### What this task involves:
Below are the records. List every line holding the word "devel".

□ □ □ □ □ □ □

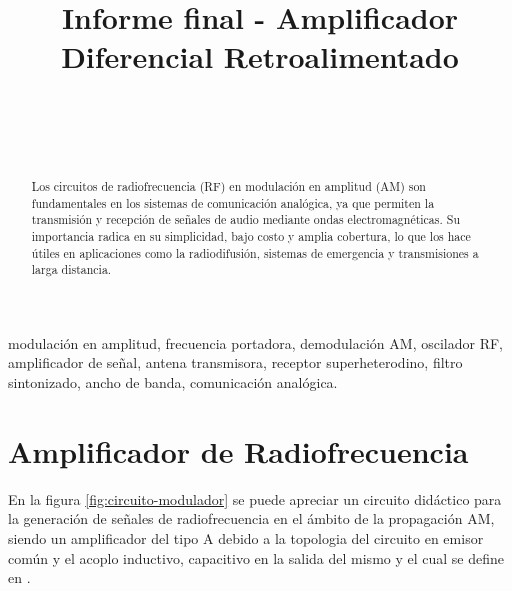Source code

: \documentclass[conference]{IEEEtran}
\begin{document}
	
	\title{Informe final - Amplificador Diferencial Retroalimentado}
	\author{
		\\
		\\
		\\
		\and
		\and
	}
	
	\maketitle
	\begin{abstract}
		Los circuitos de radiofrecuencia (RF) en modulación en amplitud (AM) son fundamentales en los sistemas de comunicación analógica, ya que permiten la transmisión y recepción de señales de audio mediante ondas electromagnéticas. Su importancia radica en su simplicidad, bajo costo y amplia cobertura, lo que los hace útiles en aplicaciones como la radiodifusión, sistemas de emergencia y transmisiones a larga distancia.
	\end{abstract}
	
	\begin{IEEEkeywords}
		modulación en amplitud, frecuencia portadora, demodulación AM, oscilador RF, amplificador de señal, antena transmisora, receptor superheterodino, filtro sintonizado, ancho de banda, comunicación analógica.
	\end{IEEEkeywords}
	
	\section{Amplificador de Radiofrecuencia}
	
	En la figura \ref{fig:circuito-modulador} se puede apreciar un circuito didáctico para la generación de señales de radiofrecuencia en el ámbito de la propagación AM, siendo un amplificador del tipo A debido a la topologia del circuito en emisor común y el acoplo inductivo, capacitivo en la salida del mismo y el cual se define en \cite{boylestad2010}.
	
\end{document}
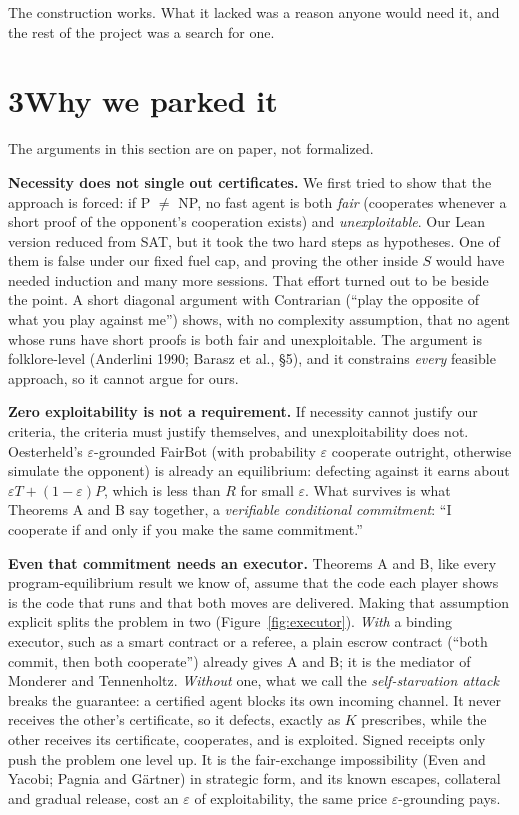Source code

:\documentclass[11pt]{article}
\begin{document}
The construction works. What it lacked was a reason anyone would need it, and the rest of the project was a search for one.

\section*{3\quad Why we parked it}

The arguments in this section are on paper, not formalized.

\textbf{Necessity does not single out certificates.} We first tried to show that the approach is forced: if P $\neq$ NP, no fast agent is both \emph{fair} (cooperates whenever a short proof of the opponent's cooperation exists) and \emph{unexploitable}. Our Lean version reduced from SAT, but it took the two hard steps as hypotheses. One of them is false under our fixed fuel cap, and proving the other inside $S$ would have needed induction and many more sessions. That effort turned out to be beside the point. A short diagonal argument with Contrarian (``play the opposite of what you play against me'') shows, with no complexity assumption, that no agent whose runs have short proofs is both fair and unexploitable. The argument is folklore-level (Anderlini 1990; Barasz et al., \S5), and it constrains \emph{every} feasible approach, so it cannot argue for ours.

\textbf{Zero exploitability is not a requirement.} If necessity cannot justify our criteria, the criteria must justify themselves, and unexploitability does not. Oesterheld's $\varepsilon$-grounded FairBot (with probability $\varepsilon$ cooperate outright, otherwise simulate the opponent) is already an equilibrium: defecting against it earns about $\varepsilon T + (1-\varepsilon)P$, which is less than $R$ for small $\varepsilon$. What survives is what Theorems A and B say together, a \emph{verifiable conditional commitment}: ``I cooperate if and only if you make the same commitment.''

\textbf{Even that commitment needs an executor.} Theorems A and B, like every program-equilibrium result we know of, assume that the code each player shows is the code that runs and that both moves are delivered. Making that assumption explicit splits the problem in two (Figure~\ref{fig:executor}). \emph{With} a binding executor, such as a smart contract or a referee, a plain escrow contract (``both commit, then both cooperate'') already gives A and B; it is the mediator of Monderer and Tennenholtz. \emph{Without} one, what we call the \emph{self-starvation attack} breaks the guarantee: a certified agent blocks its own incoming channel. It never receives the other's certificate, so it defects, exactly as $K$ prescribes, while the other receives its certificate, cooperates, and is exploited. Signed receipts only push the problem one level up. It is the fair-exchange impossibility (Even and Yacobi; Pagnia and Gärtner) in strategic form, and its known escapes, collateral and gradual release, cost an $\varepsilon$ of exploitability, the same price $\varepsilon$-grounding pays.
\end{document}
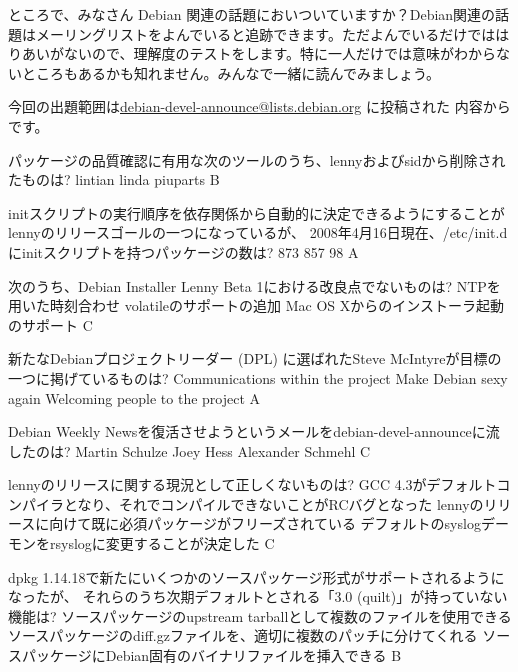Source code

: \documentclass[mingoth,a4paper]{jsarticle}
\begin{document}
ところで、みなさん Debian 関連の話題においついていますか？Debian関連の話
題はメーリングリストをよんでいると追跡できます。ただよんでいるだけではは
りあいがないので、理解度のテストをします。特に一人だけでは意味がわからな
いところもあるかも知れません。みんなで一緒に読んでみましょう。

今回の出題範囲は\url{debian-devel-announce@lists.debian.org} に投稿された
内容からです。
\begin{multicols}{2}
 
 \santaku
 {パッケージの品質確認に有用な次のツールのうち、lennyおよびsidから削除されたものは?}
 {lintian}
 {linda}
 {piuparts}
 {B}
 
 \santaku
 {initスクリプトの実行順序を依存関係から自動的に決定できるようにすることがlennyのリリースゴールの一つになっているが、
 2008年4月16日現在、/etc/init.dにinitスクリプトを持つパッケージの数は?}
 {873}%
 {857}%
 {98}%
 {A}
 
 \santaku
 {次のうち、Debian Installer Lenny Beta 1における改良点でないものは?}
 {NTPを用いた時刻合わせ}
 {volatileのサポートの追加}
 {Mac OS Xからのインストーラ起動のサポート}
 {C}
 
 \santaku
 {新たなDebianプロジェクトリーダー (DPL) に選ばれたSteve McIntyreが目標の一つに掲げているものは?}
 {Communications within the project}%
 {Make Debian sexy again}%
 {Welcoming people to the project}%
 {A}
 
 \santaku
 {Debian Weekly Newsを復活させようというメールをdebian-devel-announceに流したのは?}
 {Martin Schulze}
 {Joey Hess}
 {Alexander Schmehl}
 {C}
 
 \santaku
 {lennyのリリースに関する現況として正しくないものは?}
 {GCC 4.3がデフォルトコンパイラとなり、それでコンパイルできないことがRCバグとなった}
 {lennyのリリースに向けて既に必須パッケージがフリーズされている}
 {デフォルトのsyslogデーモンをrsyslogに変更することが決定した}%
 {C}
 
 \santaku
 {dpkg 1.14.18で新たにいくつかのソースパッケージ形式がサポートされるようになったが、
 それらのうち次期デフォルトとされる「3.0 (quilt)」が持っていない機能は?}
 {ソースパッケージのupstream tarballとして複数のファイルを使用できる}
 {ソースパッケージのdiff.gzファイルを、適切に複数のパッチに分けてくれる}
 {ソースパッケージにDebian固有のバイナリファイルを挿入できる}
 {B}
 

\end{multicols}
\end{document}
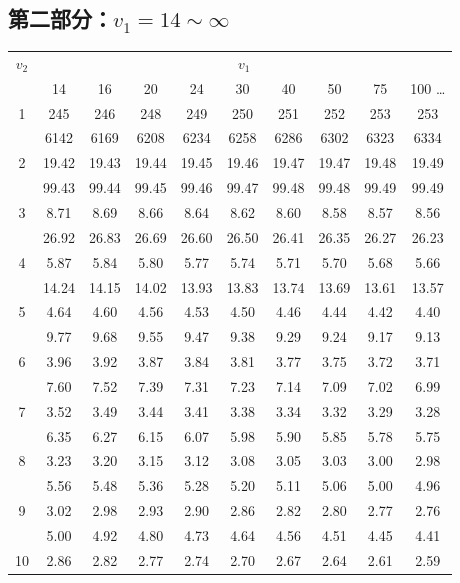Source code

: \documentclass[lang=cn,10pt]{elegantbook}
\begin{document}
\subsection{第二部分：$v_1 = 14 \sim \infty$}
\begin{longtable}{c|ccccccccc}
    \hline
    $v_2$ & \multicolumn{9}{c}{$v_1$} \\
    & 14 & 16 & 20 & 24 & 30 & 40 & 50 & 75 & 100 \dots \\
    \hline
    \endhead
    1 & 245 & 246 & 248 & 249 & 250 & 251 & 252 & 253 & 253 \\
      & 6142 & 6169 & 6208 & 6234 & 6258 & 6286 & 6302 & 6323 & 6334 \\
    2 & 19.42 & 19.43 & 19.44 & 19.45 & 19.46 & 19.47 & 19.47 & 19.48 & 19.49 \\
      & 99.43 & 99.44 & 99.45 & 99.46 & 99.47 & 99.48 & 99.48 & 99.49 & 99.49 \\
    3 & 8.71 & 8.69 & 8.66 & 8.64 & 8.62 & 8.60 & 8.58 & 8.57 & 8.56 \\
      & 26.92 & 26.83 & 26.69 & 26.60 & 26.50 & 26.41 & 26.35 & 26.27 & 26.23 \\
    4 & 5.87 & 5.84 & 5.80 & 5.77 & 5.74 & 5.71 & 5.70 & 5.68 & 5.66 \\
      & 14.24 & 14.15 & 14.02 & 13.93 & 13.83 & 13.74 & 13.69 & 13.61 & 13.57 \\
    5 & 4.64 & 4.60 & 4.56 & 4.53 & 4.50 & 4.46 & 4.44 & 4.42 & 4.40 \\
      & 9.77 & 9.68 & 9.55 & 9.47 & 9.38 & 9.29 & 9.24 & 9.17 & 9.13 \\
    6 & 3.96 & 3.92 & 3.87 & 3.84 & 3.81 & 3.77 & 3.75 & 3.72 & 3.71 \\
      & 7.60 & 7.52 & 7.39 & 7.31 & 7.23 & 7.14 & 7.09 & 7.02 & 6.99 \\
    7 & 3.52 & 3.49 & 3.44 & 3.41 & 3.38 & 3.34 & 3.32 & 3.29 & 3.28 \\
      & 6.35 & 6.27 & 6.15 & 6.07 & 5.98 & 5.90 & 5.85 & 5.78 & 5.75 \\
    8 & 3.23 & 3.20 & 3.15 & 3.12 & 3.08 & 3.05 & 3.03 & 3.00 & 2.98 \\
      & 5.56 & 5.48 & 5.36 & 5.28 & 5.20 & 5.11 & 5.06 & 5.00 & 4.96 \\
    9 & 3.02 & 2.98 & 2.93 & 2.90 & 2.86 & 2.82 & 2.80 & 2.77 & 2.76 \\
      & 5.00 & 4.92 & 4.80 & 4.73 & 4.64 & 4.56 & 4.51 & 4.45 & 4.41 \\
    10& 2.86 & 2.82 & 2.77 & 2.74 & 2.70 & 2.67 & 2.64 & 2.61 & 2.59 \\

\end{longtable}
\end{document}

□ □ □ □ □ □ □

### Response area:
今回の出題範囲は\url{debian-devel-announce@lists.debian.org} に投稿された
 {Debian Weekly Newsを復活させようというメールをdebian-devel-announceに流したのは?}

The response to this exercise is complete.